El busto sigue allí, inmóvil y sereno. Ayer le dieron una buena mano de pintura, que lo dejó blanquísimo. Ya está acostumbrado. Siempre que agosto termina, nota cómo los brochazos le raspan la dura piel, y anuncian la llegada de los niños.
Mira con detenimiento el área de formación, ahora vacía, y ve levantarse el amanecer. En pocos minutos sentirá en su cara el brillo del sol, y aunque las altas temperaturas a veces resulten molestas, sabe que es parte de su trabajo como guardián de la escuela.
Cuando los pioneros alcen al aire la bandera, y canten el himno de los mambises, los observará con esa expresión a medio camino entre la seriedad y la ternura. Le gustaría acercarse a ellos, a la esperanza de este maltrecho planeta, y abrazarlos bien fuerte, pero no se mueve: es solo un busto sin piernas ni brazos.
Con el rabillo del ojo mira las aulas abiertas. Tras dos meses de mutismo, el ruido de las sillas, el olor a libros y el polvo seco de las tizas le saben a gloria; y recuerda aquellos tiempos en los que él también fue maestro, y las miradas atentas de sus alumnos lo llenaban de emoción.
Los nuevos profesores caminan de un lado para otro, ansiosos. ¡Hay tanto que enseñar! Los que peinan canas parecen más tranquilos, pero también repasan en la mente esa primera clase que enamorará de la asignatura a los muchachos. Las paredes del aula, aunque viejas, se pintaron hace poco, y parece que no cargan sobre sí el peso de tantos años.
Poco a poco llegan más niños a la escuela. Algunos se abrazan y cuentan lo que hicieron en las vacaciones. Las voces comienzan a juntarse, y forman un zumbido creciente. Otros no dicen ni una palabra, y permanecen agarrados a la mano de papá, mientras lo contemplan todo con unos ojazos enormes. “Como Raúl, el primo de Bebé”, se dice para sus adentros.
Las madres también conversan entre sí, porque el momento previo al matutino se colma de diálogos más o menos comprensibles. Desde que el busto llegó a este sitio, hace ya tantos años, los temas han variado lentamente.
Escucha sobre novelas turcas, mipymes, apagones, papeles de un abuelo español y dónde se compran los mejores forros para los cuadernos escolares. Le cuesta entenderlo, pero ahora las niñas como la mala Magdalena, en lugar de cintas y lazos, llevan un teléfono inteligente en la mochila… Un cuento nuevo, demasiado viejo.
Pero no todos hablan en voz alta. Otros lo hacen en tono de confidencia, casi en murmullos. Y allí el héroe conoce sobre malabares que estiran el salario hasta el próximo mes, cómo volverse mago para que el niño lleve merienda todos los días, y qué alivio si algún camarón encantado concediera maravillosamente la mochila o el par de zapatos nuevos.

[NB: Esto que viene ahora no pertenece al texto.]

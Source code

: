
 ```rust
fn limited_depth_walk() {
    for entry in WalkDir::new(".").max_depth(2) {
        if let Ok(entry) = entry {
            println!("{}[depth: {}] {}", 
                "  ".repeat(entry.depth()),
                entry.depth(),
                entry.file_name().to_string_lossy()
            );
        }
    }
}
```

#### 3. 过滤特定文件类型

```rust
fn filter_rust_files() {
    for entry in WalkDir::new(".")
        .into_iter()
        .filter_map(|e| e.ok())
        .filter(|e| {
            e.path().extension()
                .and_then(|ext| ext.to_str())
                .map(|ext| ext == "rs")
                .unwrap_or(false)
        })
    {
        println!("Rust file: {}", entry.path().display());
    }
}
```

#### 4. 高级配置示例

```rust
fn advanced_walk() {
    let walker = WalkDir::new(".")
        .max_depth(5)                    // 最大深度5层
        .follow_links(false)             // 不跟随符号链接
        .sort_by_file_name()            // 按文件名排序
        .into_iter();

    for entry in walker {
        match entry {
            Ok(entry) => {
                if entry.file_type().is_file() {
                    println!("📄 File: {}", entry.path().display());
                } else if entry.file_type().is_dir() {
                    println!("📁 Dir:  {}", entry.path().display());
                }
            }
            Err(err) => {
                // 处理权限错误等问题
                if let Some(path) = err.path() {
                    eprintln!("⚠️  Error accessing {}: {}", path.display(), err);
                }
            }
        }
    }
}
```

En todo esto piensa, ensimismado, y quiere hablarles a los niños ―¡al menos a ellos!―, como antes lo hizo con su adorada María. Tiene tantas cosas por decir, pero recuerda que los apóstoles de cemento no deben mover los labios. Y las palabras se le agolpan en la garganta, con esa maldita mudez de las plazas y los pedestales…
Sus susurros no se escuchan entre tanta algarabía. La gente habla sin parar de problemas, deseos, y el mundo palpitante en el que viven, pero nadie afina los oídos. Y aquellas verdades, que caben en el ala de un colibrí, se desvanecen en el aire cálido de la mañana.

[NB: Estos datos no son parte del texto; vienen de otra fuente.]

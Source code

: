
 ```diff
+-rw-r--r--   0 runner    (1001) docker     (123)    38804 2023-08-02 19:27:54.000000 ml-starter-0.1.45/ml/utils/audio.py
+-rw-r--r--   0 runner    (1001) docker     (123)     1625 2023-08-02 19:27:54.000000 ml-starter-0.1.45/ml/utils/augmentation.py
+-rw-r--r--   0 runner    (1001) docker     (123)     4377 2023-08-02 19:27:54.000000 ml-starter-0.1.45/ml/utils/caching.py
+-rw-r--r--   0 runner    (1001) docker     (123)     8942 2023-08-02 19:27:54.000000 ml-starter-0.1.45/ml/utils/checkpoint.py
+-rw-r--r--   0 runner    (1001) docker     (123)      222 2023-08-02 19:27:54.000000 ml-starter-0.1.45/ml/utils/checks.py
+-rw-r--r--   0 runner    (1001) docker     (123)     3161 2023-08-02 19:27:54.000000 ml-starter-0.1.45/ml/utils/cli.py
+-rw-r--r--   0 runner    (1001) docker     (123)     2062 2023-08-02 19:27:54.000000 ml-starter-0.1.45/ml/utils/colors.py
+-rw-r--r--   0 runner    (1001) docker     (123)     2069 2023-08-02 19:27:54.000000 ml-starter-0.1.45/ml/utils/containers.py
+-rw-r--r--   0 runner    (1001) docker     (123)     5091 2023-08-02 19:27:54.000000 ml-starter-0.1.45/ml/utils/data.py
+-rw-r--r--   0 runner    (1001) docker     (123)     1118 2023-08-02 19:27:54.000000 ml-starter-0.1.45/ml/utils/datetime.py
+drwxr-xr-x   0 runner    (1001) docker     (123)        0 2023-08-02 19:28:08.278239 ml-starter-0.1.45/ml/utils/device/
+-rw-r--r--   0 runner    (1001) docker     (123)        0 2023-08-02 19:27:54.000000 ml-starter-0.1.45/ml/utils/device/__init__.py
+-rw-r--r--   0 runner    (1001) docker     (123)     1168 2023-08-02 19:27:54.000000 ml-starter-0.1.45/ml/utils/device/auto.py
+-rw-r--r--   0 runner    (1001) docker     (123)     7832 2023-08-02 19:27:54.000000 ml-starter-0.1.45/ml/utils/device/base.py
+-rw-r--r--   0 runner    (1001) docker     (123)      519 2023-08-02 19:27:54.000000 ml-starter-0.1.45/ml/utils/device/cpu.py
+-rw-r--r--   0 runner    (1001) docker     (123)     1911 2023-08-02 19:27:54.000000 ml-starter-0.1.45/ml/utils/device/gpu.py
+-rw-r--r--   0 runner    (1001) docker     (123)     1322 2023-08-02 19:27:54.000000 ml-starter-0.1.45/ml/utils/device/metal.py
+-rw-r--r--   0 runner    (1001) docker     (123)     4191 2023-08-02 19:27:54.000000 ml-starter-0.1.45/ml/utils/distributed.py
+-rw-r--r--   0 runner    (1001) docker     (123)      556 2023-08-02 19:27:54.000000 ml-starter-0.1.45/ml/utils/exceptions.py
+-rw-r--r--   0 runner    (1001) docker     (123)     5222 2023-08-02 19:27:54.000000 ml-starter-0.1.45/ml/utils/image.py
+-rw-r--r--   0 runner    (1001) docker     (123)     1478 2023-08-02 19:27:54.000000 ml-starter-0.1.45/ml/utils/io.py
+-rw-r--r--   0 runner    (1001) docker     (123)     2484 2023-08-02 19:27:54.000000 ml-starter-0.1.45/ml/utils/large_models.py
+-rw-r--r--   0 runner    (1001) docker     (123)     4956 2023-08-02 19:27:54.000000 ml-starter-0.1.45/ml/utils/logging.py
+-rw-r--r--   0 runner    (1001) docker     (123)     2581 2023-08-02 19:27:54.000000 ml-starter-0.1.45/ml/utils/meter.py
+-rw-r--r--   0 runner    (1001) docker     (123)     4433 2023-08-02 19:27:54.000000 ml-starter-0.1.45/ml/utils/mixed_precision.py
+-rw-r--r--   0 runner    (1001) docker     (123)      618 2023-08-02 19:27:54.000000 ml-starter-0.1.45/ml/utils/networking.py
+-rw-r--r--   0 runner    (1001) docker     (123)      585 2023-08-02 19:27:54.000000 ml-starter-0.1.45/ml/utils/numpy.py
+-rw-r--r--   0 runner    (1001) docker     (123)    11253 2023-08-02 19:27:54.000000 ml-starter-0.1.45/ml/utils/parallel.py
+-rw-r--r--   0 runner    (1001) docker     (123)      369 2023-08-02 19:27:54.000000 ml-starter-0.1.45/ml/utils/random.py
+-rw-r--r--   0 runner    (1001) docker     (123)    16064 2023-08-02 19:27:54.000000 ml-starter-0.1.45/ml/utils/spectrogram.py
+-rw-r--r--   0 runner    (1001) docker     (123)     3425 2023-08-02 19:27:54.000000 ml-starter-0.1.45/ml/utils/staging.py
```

Resignado al silencio, el viejo héroe se pregunta si los sueños tienen cabida en una época llena de pantallas y superficialidad. ¿Habrán muerto las utopías? ¿Dónde quedan los ideales, la dignidad y la memoria, cuando a los niños se les repite una y otra vez que lo único importante es ganar dinero? Así se lamenta, silencioso, el busto.
Está tan absorto en sus pensamientos que, cuando lo nota, ya tiene al niño a pocos centímetros de su rostro. El chiquillo lo mira con curiosidad infantil, bien cerca: el tupido bigote le parece gracioso. Se vuelve hacia su mamá, a pocos pasos de distancia, y esta lo anima a continuar. Solo entonces Martí descubre la mano derecha del niño: trae una flor, la pone junto al busto y después se aleja con su madre.
Un timbre anuncia el matutino, y los muchachos comienzan a formar sus hileras de menor a mayor. En la confusión, mientras nadie mira, el apóstol de cemento se permite sonreír y siente que si aquello no es la felicidad, se le parece bastante.